Task brief — Please output all the entries word for word, without the pictures.

Stored data —
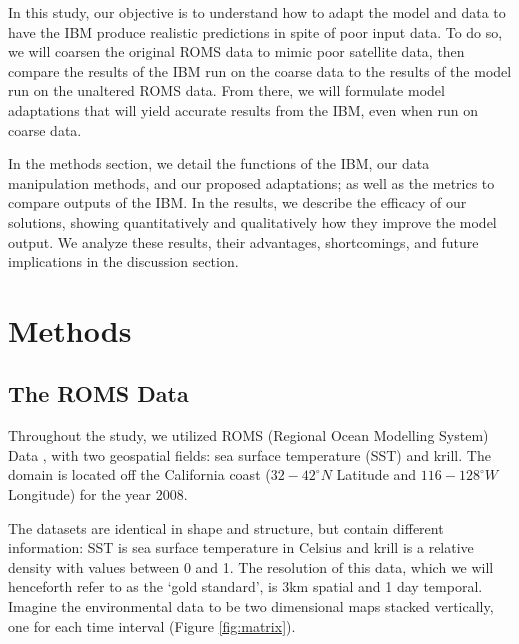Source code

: \documentclass[11pt]{article}
\begin{document}
In this study, our objective is to understand how to adapt the model and data to have the IBM produce realistic predictions in spite of poor input data. To do so, we will coarsen the original ROMS data to mimic poor satellite data, then compare the results of the IBM run on the coarse data to the results of the model run on the unaltered ROMS data. From there, we will formulate model adaptations that will yield accurate results from the IBM, even when run on coarse data. \par

In the methods section, we detail the functions of the IBM, our data manipulation methods, and our proposed adaptations; as well as the metrics to compare outputs of the IBM. In the results, we describe the efficacy of our solutions, showing quantitatively and qualitatively how they improve the model output. We analyze these results, their advantages, shortcomings, and future implications in the discussion section. \par

\section{Methods}
\subsection{The ROMS Data}
Throughout the study, we utilized ROMS (Regional Ocean Modelling System) Data \cite{ROMS1} \cite{ROMS2}, with two geospatial fields: sea surface temperature (SST) and krill. The domain is located off the California coast ($32 - 42^{\circ}N$ Latitude and $116-128^{\circ}W$ Longitude) for the year 2008. \par 

The datasets are identical in shape and structure, but contain different information: SST is sea surface temperature in Celsius and krill is a relative density with values between 0 and 1.
The resolution of this data, which we will henceforth refer to as the ‘gold standard’, is 3km spatial and 1 day temporal. Imagine the environmental data to be two dimensional maps stacked vertically, one for each time interval (Figure \ref{fig:matrix}). \par
\end{document}
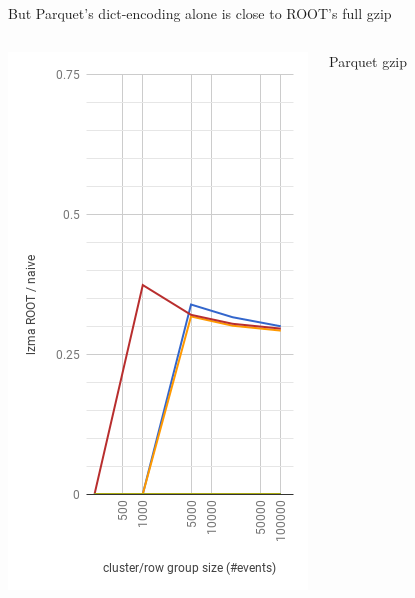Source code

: \documentclass[aspectratio=169]{beamer}
\begin{document}
\begin{frame}{But Parquet's dict-encoding alone is close to ROOT's full gzip}
\begin{columns}
\begin{center}
\includegraphics[width=\linewidth]{root-lzma.png}
\end{center}
\begin{center}
\mbox{\hspace{3 cm}}
Parquet gzip


\end{center}
\end{columns}
\end{frame}
\end{document}
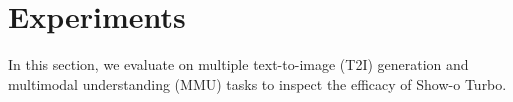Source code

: \section{Experiments}
\label{sec:exp}
In this section, we evaluate on multiple text-to-image (T2I) generation and multimodal understanding (MMU) tasks to inspect the efficacy of Show-o Turbo. %

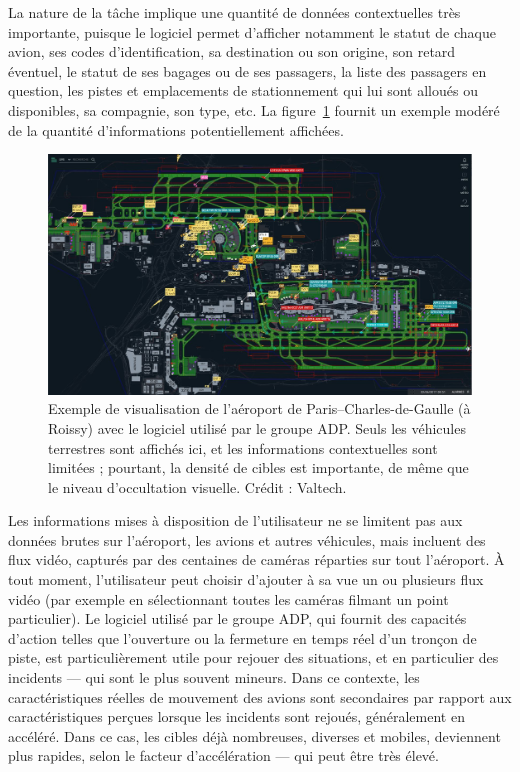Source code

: 	La nature de la tâche implique une quantité de données contextuelles très importante, puisque le logiciel permet d'afficher notamment le statut de chaque avion, ses codes d'identification, sa destination ou son origine, son retard éventuel, le statut de ses bagages ou de ses passagers, la liste des passagers en question, les pistes et emplacements de stationnement qui lui sont alloués ou disponibles, sa compagnie, son type, etc. La figure~\ref{fig:adp} fournit un exemple modéré de la quantité d'informations potentiellement affichées.
	
	\begin{figure}[H]
		\centering
		\includegraphics[width=\textwidth]{figures/ch1/adp}
		\caption[ADP -- Roissy.]{Exemple de visualisation de l'aéroport de Paris--Charles-de-Gaulle (à Roissy) avec le logiciel utilisé par le groupe ADP. Seuls les véhicules terrestres sont affichés ici, et les informations contextuelles sont limitées ; pourtant, la densité de cibles est importante, de même que le niveau d'occultation visuelle. Crédit : Valtech.}
		\label{fig:adp}
	\end{figure}
	
	Les informations mises à disposition de l'utilisateur ne se limitent pas aux données brutes sur l'aéroport, les avions et autres véhicules, mais incluent des flux vidéo, capturés par des centaines de caméras réparties sur tout l'aéroport. À tout moment, l'utilisateur peut choisir d'ajouter à sa vue un ou plusieurs flux vidéo (par exemple en sélectionnant toutes les caméras filmant un point particulier). Le logiciel utilisé par le groupe ADP, qui fournit des capacités d'action telles que l'ouverture ou la fermeture en temps réel d'un tronçon de piste, est particulièrement utile pour rejouer des situations, et en particulier des incidents --- qui sont le plus souvent mineurs. Dans ce contexte, les caractéristiques réelles de mouvement des avions sont secondaires par rapport aux caractéristiques perçues lorsque les incidents sont rejoués, généralement en accéléré. Dans ce cas, les cibles déjà nombreuses, diverses et mobiles, deviennent plus rapides, selon le facteur d'accélération --- qui peut être très élevé.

Result for this exercise —
Source code

: \documentclass[11pt]{article}
\begin{document}
In this study, our objective is to understand how to adapt the model and data to have the IBM produce realistic predictions in spite of poor input data. To do so, we will coarsen the original ROMS data to mimic poor satellite data, then compare the results of the IBM run on the coarse data to the results of the model run on the unaltered ROMS data. From there, we will formulate model adaptations that will yield accurate results from the IBM, even when run on coarse data. \par

In the methods section, we detail the functions of the IBM, our data manipulation methods, and our proposed adaptations; as well as the metrics to compare outputs of the IBM. In the results, we describe the efficacy of our solutions, showing quantitatively and qualitatively how they improve the model output. We analyze these results, their advantages, shortcomings, and future implications in the discussion section. \par

\section{Methods}
\subsection{The ROMS Data}
Throughout the study, we utilized ROMS (Regional Ocean Modelling System) Data \cite{ROMS1} \cite{ROMS2}, with two geospatial fields: sea surface temperature (SST) and krill. The domain is located off the California coast ($32 - 42^{\circ}N$ Latitude and $116-128^{\circ}W$ Longitude) for the year 2008. \par 

The datasets are identical in shape and structure, but contain different information: SST is sea surface temperature in Celsius and krill is a relative density with values between 0 and 1.
The resolution of this data, which we will henceforth refer to as the ‘gold standard’, is 3km spatial and 1 day temporal. Imagine the environmental data to be two dimensional maps stacked vertically, one for each time interval (Figure \ref{fig:matrix}). \par
\end{document}
Source code

: \documentclass[aspectratio=169]{beamer}
\begin{document}
\begin{frame}{But Parquet's dict-encoding alone is close to ROOT's full gzip}
\begin{columns}
\begin{center}
\includegraphics[width=\linewidth]{root-lzma.png}
\end{center}
\begin{center}
\mbox{\hspace{3 cm}}
Parquet gzip


\end{center}
\end{columns}
\end{frame}
\end{document}
Source code

: \section{Experiments}
\label{sec:exp}
In this section, we evaluate on multiple text-to-image (T2I) generation and multimodal understanding (MMU) tasks to inspect the efficacy of Show-o Turbo. %

Source code

: 	La nature de la tâche implique une quantité de données contextuelles très importante, puisque le logiciel permet d'afficher notamment le statut de chaque avion, ses codes d'identification, sa destination ou son origine, son retard éventuel, le statut de ses bagages ou de ses passagers, la liste des passagers en question, les pistes et emplacements de stationnement qui lui sont alloués ou disponibles, sa compagnie, son type, etc. La figure~\ref{fig:adp} fournit un exemple modéré de la quantité d'informations potentiellement affichées.
	
	\begin{figure}[H]
		\centering
		\includegraphics[width=\textwidth]{figures/ch1/adp}
		\caption[ADP -- Roissy.]{Exemple de visualisation de l'aéroport de Paris--Charles-de-Gaulle (à Roissy) avec le logiciel utilisé par le groupe ADP. Seuls les véhicules terrestres sont affichés ici, et les informations contextuelles sont limitées ; pourtant, la densité de cibles est importante, de même que le niveau d'occultation visuelle. Crédit : Valtech.}
		\label{fig:adp}
	\end{figure}
	
	Les informations mises à disposition de l'utilisateur ne se limitent pas aux données brutes sur l'aéroport, les avions et autres véhicules, mais incluent des flux vidéo, capturés par des centaines de caméras réparties sur tout l'aéroport. À tout moment, l'utilisateur peut choisir d'ajouter à sa vue un ou plusieurs flux vidéo (par exemple en sélectionnant toutes les caméras filmant un point particulier). Le logiciel utilisé par le groupe ADP, qui fournit des capacités d'action telles que l'ouverture ou la fermeture en temps réel d'un tronçon de piste, est particulièrement utile pour rejouer des situations, et en particulier des incidents --- qui sont le plus souvent mineurs. Dans ce contexte, les caractéristiques réelles de mouvement des avions sont secondaires par rapport aux caractéristiques perçues lorsque les incidents sont rejoués, généralement en accéléré. Dans ce cas, les cibles déjà nombreuses, diverses et mobiles, deviennent plus rapides, selon le facteur d'accélération --- qui peut être très élevé.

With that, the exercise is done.